The Other Side of the Bridge
- First edition (UK)
- Author: Mary Lawson
- Cover artist: Corbis Images
- Language: English
- Publisher: Chatto and Windus (UK) Knopf Canada (US)
- Publication date: 14 Sep 2006 (UK) 26 Sep 2006 (US)
- Publication place: Canada
- Media type: Print
- Pages: 288 (UK)
- ISBN: 0-7011-7327-0

= The Other Side of the Bridge =

2006 novel by Mary Lawson

The Other Side of the Bridge is the second novel by Canadian novelist Mary Lawson. It became a bestseller in Canada, and was longlisted for The Booker Prize.

==Plot summary==
As with her first novel, Crow Lake, the setting is Northern Ontario. It is the mid 1930s and Arthur and Jake, the sons of a farmer vie for the affections of Laura, a newcomer to the community. A generation later, Ian the son of the local doctor becomes obsessed with Arthur's wife...

==Characters==
===Major characters===
- Arthur Dunn: Protagonist for even-numbered chapters.
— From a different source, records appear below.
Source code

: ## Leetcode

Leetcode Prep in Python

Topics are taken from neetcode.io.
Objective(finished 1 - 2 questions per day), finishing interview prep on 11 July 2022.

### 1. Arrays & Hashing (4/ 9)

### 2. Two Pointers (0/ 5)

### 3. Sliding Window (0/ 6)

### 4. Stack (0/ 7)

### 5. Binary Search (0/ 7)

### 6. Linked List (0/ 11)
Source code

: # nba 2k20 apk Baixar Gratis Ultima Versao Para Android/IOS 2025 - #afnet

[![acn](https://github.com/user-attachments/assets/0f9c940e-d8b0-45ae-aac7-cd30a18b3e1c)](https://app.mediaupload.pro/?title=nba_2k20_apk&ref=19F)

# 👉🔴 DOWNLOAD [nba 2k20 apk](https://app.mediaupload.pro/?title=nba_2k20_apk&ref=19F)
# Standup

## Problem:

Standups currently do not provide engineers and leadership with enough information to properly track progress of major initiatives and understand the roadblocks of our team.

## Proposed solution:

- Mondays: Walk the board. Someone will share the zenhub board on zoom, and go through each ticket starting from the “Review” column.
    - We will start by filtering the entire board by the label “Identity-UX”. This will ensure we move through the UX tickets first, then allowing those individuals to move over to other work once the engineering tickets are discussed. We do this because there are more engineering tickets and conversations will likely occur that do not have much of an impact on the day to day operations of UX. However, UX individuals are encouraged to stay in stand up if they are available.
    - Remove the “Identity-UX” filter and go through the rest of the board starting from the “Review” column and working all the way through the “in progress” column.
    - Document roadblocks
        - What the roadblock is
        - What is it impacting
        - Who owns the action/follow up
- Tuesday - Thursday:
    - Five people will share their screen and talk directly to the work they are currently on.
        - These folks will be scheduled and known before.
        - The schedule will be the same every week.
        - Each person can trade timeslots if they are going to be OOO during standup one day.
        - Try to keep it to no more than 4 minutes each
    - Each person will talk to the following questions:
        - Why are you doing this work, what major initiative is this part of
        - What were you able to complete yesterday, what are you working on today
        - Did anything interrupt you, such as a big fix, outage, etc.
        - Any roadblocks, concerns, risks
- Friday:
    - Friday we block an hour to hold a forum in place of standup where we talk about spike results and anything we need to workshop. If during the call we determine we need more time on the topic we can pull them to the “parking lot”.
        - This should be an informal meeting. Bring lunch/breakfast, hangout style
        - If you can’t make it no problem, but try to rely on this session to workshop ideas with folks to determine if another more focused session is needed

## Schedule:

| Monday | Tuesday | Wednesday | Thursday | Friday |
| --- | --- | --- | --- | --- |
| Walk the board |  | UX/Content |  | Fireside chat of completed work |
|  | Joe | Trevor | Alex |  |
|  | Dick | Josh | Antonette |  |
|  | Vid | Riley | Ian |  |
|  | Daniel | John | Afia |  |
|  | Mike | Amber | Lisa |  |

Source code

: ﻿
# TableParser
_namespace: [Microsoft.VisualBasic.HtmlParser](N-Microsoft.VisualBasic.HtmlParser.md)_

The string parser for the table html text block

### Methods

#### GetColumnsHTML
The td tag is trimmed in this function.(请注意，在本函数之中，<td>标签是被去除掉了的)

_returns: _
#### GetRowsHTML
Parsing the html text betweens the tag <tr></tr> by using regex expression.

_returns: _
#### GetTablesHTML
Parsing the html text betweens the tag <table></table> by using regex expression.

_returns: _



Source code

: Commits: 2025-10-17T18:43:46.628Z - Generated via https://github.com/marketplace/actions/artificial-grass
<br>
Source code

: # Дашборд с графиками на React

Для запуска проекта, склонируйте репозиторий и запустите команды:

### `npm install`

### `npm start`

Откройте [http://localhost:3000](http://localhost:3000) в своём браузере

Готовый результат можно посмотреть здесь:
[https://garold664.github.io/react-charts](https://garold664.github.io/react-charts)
Big, heavy, slow, sloping shoulders, neck like an ox, broad meaty feet. Doesn't like school, thinks it's useless. Gets rejected from going to war because of flat feet. Implied he dies in the epilogue. He falls in love with Laura and marries her and raises a child that is not his but his brother's.
- Jake Dunn: Wheat-colored hair, triangular face, Arthur's brother. Excels at school and women. Four years younger than Arthur. Falls off the bridge in Chapter 4. Has a permanent limp after.
- Ian Christopherson: Protagonist for odd-numbered chapters. Dr. Christopherson's son. Expected to be the next doctor. Has a perverted love for Laura, going as far as getting a job at Arthur's farm to get closer to her.
- Laura Dunn: Reverend March's daughter. Comes with him when he comes to take over for Reverend Gordon. Falls in love with Jake and gets pregnant with his child resulting in Arthur marrying her to avert her crisis.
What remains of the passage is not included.